Но нам однажды все-таки дали сцену, Большой зал Центрального дома литераторов.

Это был первый отчетный вечер арбузовской студии образца семидесятых годов. Декабрь 1976 года.

Режиссер и ведущий — великий Анатолий Эфрос (его жена, любимая Наташа Крымова, была второй, вместе с Арбузовым, наш руководитель). Каждый студиец представлен отрывком или целой пьесой. Играют актеры.

Последним в программе стояло «Чинзано».

Уже пошел первый час ночи, когда на сцену вышли трое в пальто — Игорь Васильев, Эмиль Левин и Боря Дьяченко.

А народ уже стронулся и стоял в рядах, продвигаясь к выходу. Метро закроется!

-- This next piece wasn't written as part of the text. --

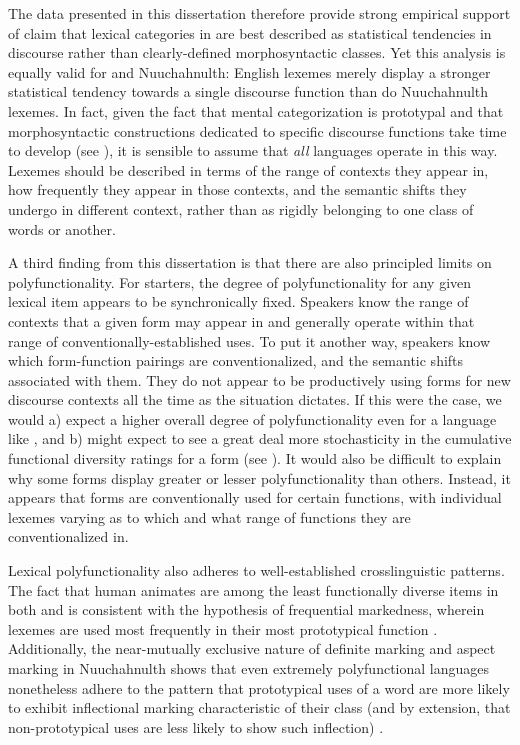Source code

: The data presented in this dissertation therefore provide strong empirical support of  claim that lexical categories in  are best described as statistical tendencies in discourse rather than clearly-defined morphosyntactic classes. Yet this analysis is equally valid for  and Nuuchahnulth: English lexemes merely display a stronger statistical tendency towards a single discourse function than do Nuuchahnulth lexemes. In fact, given the fact that mental categorization is prototypal and that morphosyntactic constructions dedicated to specific discourse functions take time to develop (see ), it is sensible to assume that \emph{all} languages operate in this way. Lexemes should be described in terms of the range of contexts they appear in, how frequently they appear in those contexts, and the semantic shifts they undergo in different context, rather than as rigidly belonging to one class of words or another.

A third finding from this dissertation is that there are also principled limits on polyfunctionality. For starters, the degree of polyfunctionality for any given lexical item appears to be synchronically fixed. Speakers know the range of contexts that a given form may appear in and generally operate within that range of conventionally-established uses. To put it another way, speakers know which form-function pairings are conventionalized, and the semantic shifts associated with them. They do not appear to be productively using forms for new discourse contexts all the time as the situation dictates. If this were the case, we would a) expect a higher overall degree of polyfunctionality even for a language like , and b) might expect to see a great deal more stochasticity in the cumulative functional diversity ratings for a form (see ). It would also be difficult to explain why some forms display greater or lesser polyfunctionality than others. Instead, it appears that forms are conventionally used for certain functions, with individual lexemes varying as to which and what range of functions they are conventionalized in.

Lexical polyfunctionality also adheres to well-established crosslinguistic patterns. The fact that human animates are among the least functionally diverse items in both  and  is consistent with the hypothesis of frequential markedness, wherein lexemes are used most frequently in their most prototypical function \parencites{Croft1991}{Croft2000}{Croft2001b}{CroftLier2012}. Additionally, the near-mutually exclusive nature of definite marking and aspect marking in Nuuchahnulth shows that even extremely polyfunctional languages nonetheless adhere to the pattern that prototypical uses of a word are more likely to exhibit inflectional marking characteristic of their class (and by extension, that non-prototypical uses are less likely to show such inflection) \parencite{HopperThompson1984}.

Пошли первые слова. Эти трое мужчин совершенно не замечали зала. Они были озабочены своим. Говорили не слишком громко и не очень выразительно. И выглядели так, как будто пришли с улицы по своим делам. Выгружали бутылки «Чинзано». Народ стал оглядываться, смеяться и садиться.

Господи, что это была за игра! Никакой театральности, когда «актеры заговорили ненатуральными голосами, спектакль начался».

Игорь Васильев в тот момент спектаклем «Чинзано» начал новый театр.

И Арбузов этот не разрешенный цензурой и не близкий ему по всем параметрам спектакль защищал всем своим авторитетом.

А затем (я уже об этом писала) Ефремов мне как бы заказал второй акт к «Чинзано», и я написала (смеясь про себя) «День рождения Смирновой». Ефремов даже прочел его избранным товарищам, но на том дело и кончилось. Он его не поставил.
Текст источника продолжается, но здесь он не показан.